Lord Bumblebee tomó la palabra.

– Nuestros informantes le han perdido el rastro. Y seguimos sin saber su verdadera identidad. A lo mejor Kolia era Pedro Teacher. También podría ser cualquiera de los aquí presentes. Esos malditos espías se meten en todas partes. No importa. Olvídese de Kolia. Desaparecido el cuadro, usted ya no reviste el menor interés. Ni para él, ni para Moscú. Ni para nosotros, si no se ofende.

– Pero intentó matarme.

– No -dijo David Ross-. Si Kolia hubiera querido matarle, usted no estaría presente. Lo de la Puerta de Toledo fue una pantomima. Higinio Zamora Zamorano trabaja para nosotros.

Harry Parker miró el reloj.

– El tiempo pasa -dijo en tono neutro-. Quizá deberíamos irnos, salvo que tenga algo que decir o que preguntar, Whitelands.

Anthony dejó el vaso vacío sobre una mesita auxiliar y se levantó de la butaca. Le dolía la cabeza y tenía el estómago revuelto. Advirtiendo su desazón, lord Bumblebee le puso la mano en el hombro.
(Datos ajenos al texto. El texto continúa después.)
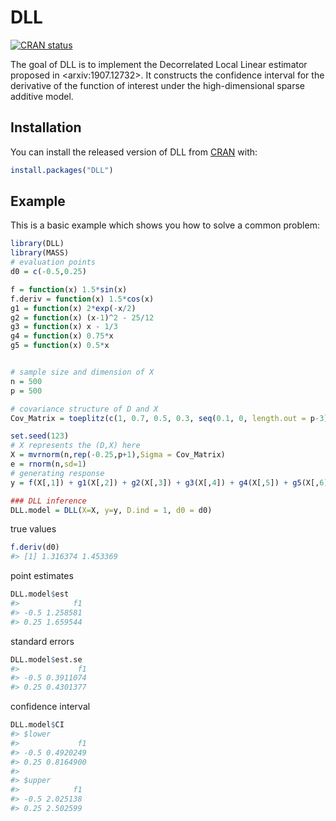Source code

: 
<!-- README.md is generated from README.Rmd. Please edit that file -->

# DLL

<!-- badges: start -->

[![CRAN
status](https://www.r-pkg.org/badges/version/DLL)](https://CRAN.R-project.org/package=DLL)
<!-- badges: end -->

The goal of DLL is to implement the Decorrelated Local Linear estimator
proposed in &lt;arxiv:1907.12732&gt;. It constructs the confidence
interval for the derivative of the function of interest under the
high-dimensional sparse additive model.

## Installation

You can install the released version of DLL from
[CRAN](https://CRAN.R-project.org) with:

``` r
install.packages("DLL")
```

## Example

This is a basic example which shows you how to solve a common problem:

``` r
library(DLL)
library(MASS)
# evaluation points
d0 = c(-0.5,0.25)

f = function(x) 1.5*sin(x)
f.deriv = function(x) 1.5*cos(x)
g1 = function(x) 2*exp(-x/2)
g2 = function(x) (x-1)^2 - 25/12
g3 = function(x) x - 1/3
g4 = function(x) 0.75*x
g5 = function(x) 0.5*x


# sample size and dimension of X
n = 500
p = 500

# covariance structure of D and X
Cov_Matrix = toeplitz(c(1, 0.7, 0.5, 0.3, seq(0.1, 0, length.out = p-3)))

set.seed(123)
# X represents the (D,X) here
X = mvrnorm(n,rep(-0.25,p+1),Sigma = Cov_Matrix)
e = rnorm(n,sd=1)
# generating response
y = f(X[,1]) + g1(X[,2]) + g2(X[,3]) + g3(X[,4]) + g4(X[,5]) + g5(X[,6]) + e

### DLL inference
DLL.model = DLL(X=X, y=y, D.ind = 1, d0 = d0)
```

true values

``` r
f.deriv(d0)
#> [1] 1.316374 1.453369
```

point estimates

``` r
DLL.model$est
#>            f1
#> -0.5 1.258581
#> 0.25 1.659544
```

standard errors

``` r
DLL.model$est.se
#>             f1
#> -0.5 0.3911074
#> 0.25 0.4301377
```

confidence interval

``` r
DLL.model$CI
#> $lower
#>             f1
#> -0.5 0.4920249
#> 0.25 0.8164900
#> 
#> $upper
#>            f1
#> -0.5 2.025138
#> 0.25 2.502599
```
– Parker tiene razón. Vuelva a casa, olvídese de Madrid. Es una ciudad sucia, revuelta, la gente no sabe estar en su sitio. Y no se preocupe por su amigo Primo; no le pasará nada. El fascismo es un incordio, pero no es un problema. El problema viene de Rusia. Tarde o temprano Inglaterra habrá de aliarse con Alemania para hacer frente a la amenaza comunista. -Se volvió al retrato de Su Majestad Eduardo VIII y lo señaló con la pipa-. Su Majestad así lo entiende y no oculta sus simpatías por Hitler. Hitler no es un demócrata cabal, es cierto, pero la política no permite hacer distingos. Por eso no es para personas educadas y sensibles como usted, Whitelands. Vuelva a Londres, a sus cuadros y a sus libros. Y pídale perdón a Catherine. Ella le cubrirá de improperios, pero le perdonará. Lo está deseando. Las mujeres son una lata, pero son lo mejor que tenemos. La política, en cambio, es horrible. Los comunistas y los nazis son unos monstruos, y nosotros, que somos los buenos, no pasamos de canallas.